Below are entries. Reproduce exactly the lines between the line holding "Ecce dies veniunt, dicit dominus, \&" and the line holding "At ille surgens", inclusive, and only those.

(Collected data entries)
┌──

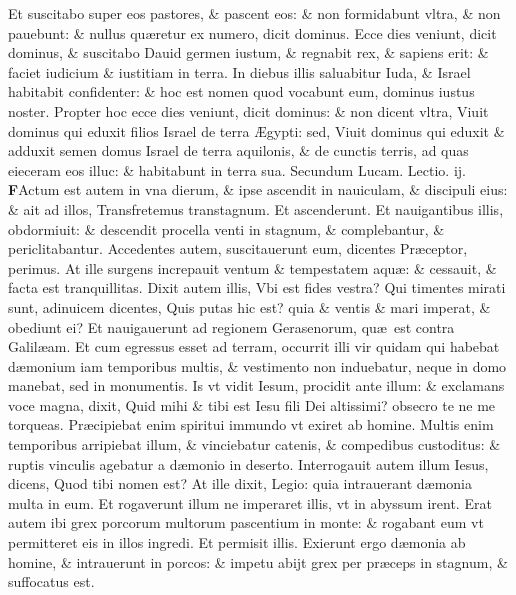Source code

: \documentclass[a5paper,10pt]{book}
\def\leftmarginnote{%
	\lrmarginnote{\hskip -\marginparsep \hskip -6.5em}}
\def\ae{æ}
\def\AE{Æ}
\begin{document}
\begin{multicols*}{2}
Et suscitabo super eos pastores, \& pascent eos: \& non formidabunt vltra, \& non pauebunt: \& nullus qu\ae retur ex numero, dicit dominus.
Ecce dies veniunt, dicit dominus, \& suscitabo Dauid germen iustum, \& regnabit rex, \& sapiens erit: \& faciet iudicium \& iustitiam in terra.
In diebus illis saluabitur Iuda, \& Israel habitabit confidenter: \& hoc est nomen quod vocabunt eum, dominus iustus noster.
Propter hoc ecce dies veniunt, dicit dominus: \& non dicent vltra, Viuit dominus qui eduxit filios Israel de terra \AE gypti: sed, Viuit dominus qui eduxit \& adduxit semen domus Israel de terra aquilonis, \& de cunctis terris, ad quas eieceram eos illuc: \& habitabunt in terra sua.
\newline \color{red} Secundum Lucam. \hfill Lectio. ij. \color{black}
\vspace{-.25em}
\lettrine[lines=2]{\bfseries \color{red} F}{}Actum\leftmarginnote{\begin{flushright}ca. 8.\end{flushright}} est autem in vna dierum, \& ipse ascendit in nauiculam, \& discipuli eius: \& ait ad illos, Transfretemus transtagnum.
Et ascenderunt. Et nauigantibus illis, obdormiuit: \& descendit procella venti in stagnum, \& complebantur, \& periclitabantur.
Accedentes autem, suscitauerunt eum, dicentes Pr\ae ceptor, perimus.
At ille surgens increpauit ventum \& tempestatem aqu\ae : \& cessauit, \& facta est tranquillitas.
Dixit autem illis, Vbi est fides vestra? Qui timentes mirati sunt, adinuicem dicentes, Quis putas hic est? quia \& ventis \& mari imperat, \& obediunt ei?
Et nauigauerunt ad regionem Gerasenorum, qu\ae \ est contra Galil\ae am.
Et cum egressus esset ad terram, occurrit illi vir quidam qui habebat d\ae monium iam temporibus multis, \& vestimento non induebatur, neque in domo manebat, sed in monumentis.
Is vt vidit Iesum, procidit ante illum: \& exclamans voce magna, dixit, Quid mihi \& tibi est Iesu fili Dei altissimi? obsecro te ne me torqueas.
Pr\ae cipiebat enim spiritui immundo vt exiret ab homine.
Multis enim temporibus arripiebat illum, \& vinciebatur catenis, \& compedibus custoditus: \& ruptis vinculis agebatur a d\ae monio in deserto.
Interrogauit autem illum Iesus, dicens, Quod tibi nomen est? At ille dixit, Legio: quia intrauerant d\ae monia multa in eum.
Et rogaverunt illum ne imperaret illis, vt in abyssum irent.
Erat autem ibi grex porcorum multorum pascentium in monte: \& rogabant eum vt permitteret eis in illos ingredi.
Et permisit illis. Exierunt ergo d\ae monia ab homine, \& intrauerunt in porcos: \& impetu abijt grex per pr\ae ceps in stagnum, \& suffocatus est.

\end{multicols*}
\end{document}
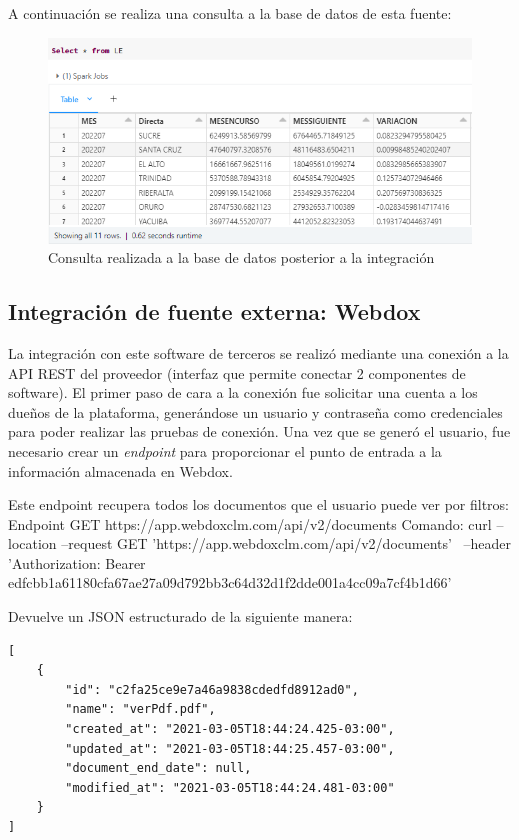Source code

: A continuación se realiza una consulta a la base de datos de esta fuente:

\vspace{1cm}
\begin{figure}[htbp]
	\centering
	\includegraphics[width=1.0\textwidth]{./Figures/LE1.png}
	\caption{Consulta realizada a la base de datos posterior a la integración}
	\label{fig:LE1}
\end{figure}
\vspace{1cm}



\subsection{Integración de fuente externa: Webdox}
La integración con este software de terceros se realizó mediante una conexión a la API REST del proveedor (interfaz que permite conectar 2 componentes de software). 
El primer paso de cara a la conexión fue solicitar una cuenta a los dueños de la plataforma, generándose un usuario y contraseña como credenciales para poder realizar las pruebas de conexión. 
Una vez que se generó el usuario, fue necesario crear un \textit{endpoint} para proporcionar el punto de entrada a la información almacenada en Webdox. 



Este endpoint recupera todos los documentos que el usuario puede ver por filtros:
Endpoint GET https://app.webdoxclm.com/api/v2/documents
Comando: curl --location --request GET 'https://app.webdoxclm.com/api/v2/documents' \
--header 'Authorization: Bearer edfcbb1a61180cfa67ae27a09d792bb3c64d32d1f2dde001a4cc09a7cf4b1d66'

Devuelve un JSON estructurado de la siguiente manera:
\begin{lstlisting}
[
    {
        "id": "c2fa25ce9e7a46a9838cdedfd8912ad0",
        "name": "verPdf.pdf",
        "created_at": "2021-03-05T18:44:24.425-03:00",
        "updated_at": "2021-03-05T18:44:25.457-03:00",
        "document_end_date": null,
        "modified_at": "2021-03-05T18:44:24.481-03:00"
    }
]
\end{lstlisting}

└──

(Result for this exercise)
Ecce dies veniunt, dicit dominus, \& suscitabo Dauid germen iustum, \& regnabit rex, \& sapiens erit: \& faciet iudicium \& iustitiam in terra.
In diebus illis saluabitur Iuda, \& Israel habitabit confidenter: \& hoc est nomen quod vocabunt eum, dominus iustus noster.
Propter hoc ecce dies veniunt, dicit dominus: \& non dicent vltra, Viuit dominus qui eduxit filios Israel de terra \AE gypti: sed, Viuit dominus qui eduxit \& adduxit semen domus Israel de terra aquilonis, \& de cunctis terris, ad quas eieceram eos illuc: \& habitabunt in terra sua.
\newline \color{red} Secundum Lucam. \hfill Lectio. ij. \color{black}
\vspace{-.25em}
\lettrine[lines=2]{\bfseries \color{red} F}{}Actum\leftmarginnote{\begin{flushright}ca. 8.\end{flushright}} est autem in vna dierum, \& ipse ascendit in nauiculam, \& discipuli eius: \& ait ad illos, Transfretemus transtagnum.
Et ascenderunt. Et nauigantibus illis, obdormiuit: \& descendit procella venti in stagnum, \& complebantur, \& periclitabantur.
Accedentes autem, suscitauerunt eum, dicentes Pr\ae ceptor, perimus.
At ille surgens increpauit ventum \& tempestatem aqu\ae : \& cessauit, \& facta est tranquillitas.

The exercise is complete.